Man with prostate cancer attending support group

  • Provide guidance for line managers Line managers are an important source of support for an employee diagnosed with cancer for a variety of reasons. They are responsible for the day-to-day management of the employee including their workload and can change the level of pressure or demand on them. They can also play an important role in making any reasonable adjustments for the employee and are usually the first point of contact for an employee. However, they may not always feel confident about how best to support an employee who is affected by cancer. Therefore, managers should be equipped with the relevant knowledge via training to enhance their understanding of prostate cancer and its impact on employees. This training can focus on fostering empathy, effective communication and how to accommodate employees’ needs. Macmillan at Work website has plenty of resources and guidance on how you can support employees.  10 top tips for line managers  leaflet has also some useful information.

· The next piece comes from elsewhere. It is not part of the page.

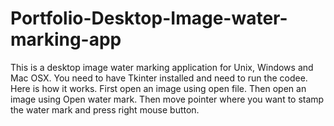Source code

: # Portfolio-Desktop-Image-water-marking-app
This is a desktop image water marking application for Unix, Windows and Mac OSX. You need to have Tkinter installed and need to run the codee. Here is how it works. First open an image using open  file. Then  open an image using Open water mark. Then move pointer where you want to stamp the water mark and press right mouse button.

While there are legal reasons for supporting employees with prostate cancer, including the legislation under the Equality Act 2010 that protects the rights of people with cancer at work, there are also other benefits to doing so. Supporting staff through illness can boost morale in the workplace and build inclusive culture. Moreover, retaining talented and skilled employees can also help maintain institutional knowledge and expertise while also reducing costs associated with recruitment and training.